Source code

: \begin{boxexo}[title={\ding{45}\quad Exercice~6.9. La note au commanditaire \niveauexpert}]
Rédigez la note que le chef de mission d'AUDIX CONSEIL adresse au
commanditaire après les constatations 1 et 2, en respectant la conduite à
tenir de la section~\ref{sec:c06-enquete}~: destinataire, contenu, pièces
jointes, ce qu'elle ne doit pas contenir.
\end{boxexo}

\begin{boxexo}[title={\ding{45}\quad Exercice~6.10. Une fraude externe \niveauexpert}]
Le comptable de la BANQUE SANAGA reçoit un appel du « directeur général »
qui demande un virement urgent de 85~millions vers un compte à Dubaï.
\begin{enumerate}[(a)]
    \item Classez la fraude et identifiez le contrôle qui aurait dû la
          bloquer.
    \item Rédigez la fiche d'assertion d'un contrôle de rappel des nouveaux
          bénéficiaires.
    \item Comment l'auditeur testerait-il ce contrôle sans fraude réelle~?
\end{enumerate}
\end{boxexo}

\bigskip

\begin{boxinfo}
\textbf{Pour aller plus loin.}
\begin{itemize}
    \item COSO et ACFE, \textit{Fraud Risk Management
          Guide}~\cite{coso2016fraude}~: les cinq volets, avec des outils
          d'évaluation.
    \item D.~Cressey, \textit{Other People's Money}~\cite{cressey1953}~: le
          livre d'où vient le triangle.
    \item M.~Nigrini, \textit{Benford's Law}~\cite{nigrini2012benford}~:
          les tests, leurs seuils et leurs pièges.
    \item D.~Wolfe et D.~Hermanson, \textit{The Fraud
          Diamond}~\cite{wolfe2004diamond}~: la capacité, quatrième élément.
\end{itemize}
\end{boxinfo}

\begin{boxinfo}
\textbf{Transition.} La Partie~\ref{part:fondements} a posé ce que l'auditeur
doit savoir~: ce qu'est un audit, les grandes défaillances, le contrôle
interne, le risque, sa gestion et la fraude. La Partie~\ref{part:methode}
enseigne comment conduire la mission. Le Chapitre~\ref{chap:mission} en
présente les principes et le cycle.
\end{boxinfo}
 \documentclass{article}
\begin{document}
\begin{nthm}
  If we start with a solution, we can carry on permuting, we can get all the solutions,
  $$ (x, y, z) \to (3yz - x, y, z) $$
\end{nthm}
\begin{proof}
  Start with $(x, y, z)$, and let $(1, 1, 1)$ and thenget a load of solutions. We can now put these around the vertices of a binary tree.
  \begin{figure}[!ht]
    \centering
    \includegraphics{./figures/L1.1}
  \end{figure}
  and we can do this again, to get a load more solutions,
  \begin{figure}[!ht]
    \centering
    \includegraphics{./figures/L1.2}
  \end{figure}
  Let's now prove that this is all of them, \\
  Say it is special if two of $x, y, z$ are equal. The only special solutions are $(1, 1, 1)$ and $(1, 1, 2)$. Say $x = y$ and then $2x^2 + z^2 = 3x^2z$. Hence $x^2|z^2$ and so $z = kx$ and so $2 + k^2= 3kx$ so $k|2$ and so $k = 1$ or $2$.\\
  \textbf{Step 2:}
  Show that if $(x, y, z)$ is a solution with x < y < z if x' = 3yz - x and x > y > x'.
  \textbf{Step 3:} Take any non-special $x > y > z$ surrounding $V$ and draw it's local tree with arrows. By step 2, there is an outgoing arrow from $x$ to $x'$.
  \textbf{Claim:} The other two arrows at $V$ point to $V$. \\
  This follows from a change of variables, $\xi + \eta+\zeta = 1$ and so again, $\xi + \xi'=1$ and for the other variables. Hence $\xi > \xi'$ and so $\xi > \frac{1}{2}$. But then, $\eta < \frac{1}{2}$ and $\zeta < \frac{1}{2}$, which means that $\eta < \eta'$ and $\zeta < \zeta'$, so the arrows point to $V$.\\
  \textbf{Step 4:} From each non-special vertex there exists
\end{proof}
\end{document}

### REQUIREMENT
Within the entries, find all lines that contain "note" and copy each one.

### EXERCISE RESULT
: \begin{boxexo}[title={\ding{45}\quad Exercice~6.9. La note au commanditaire \niveauexpert}]
Rédigez la note que le chef de mission d'AUDIX CONSEIL adresse au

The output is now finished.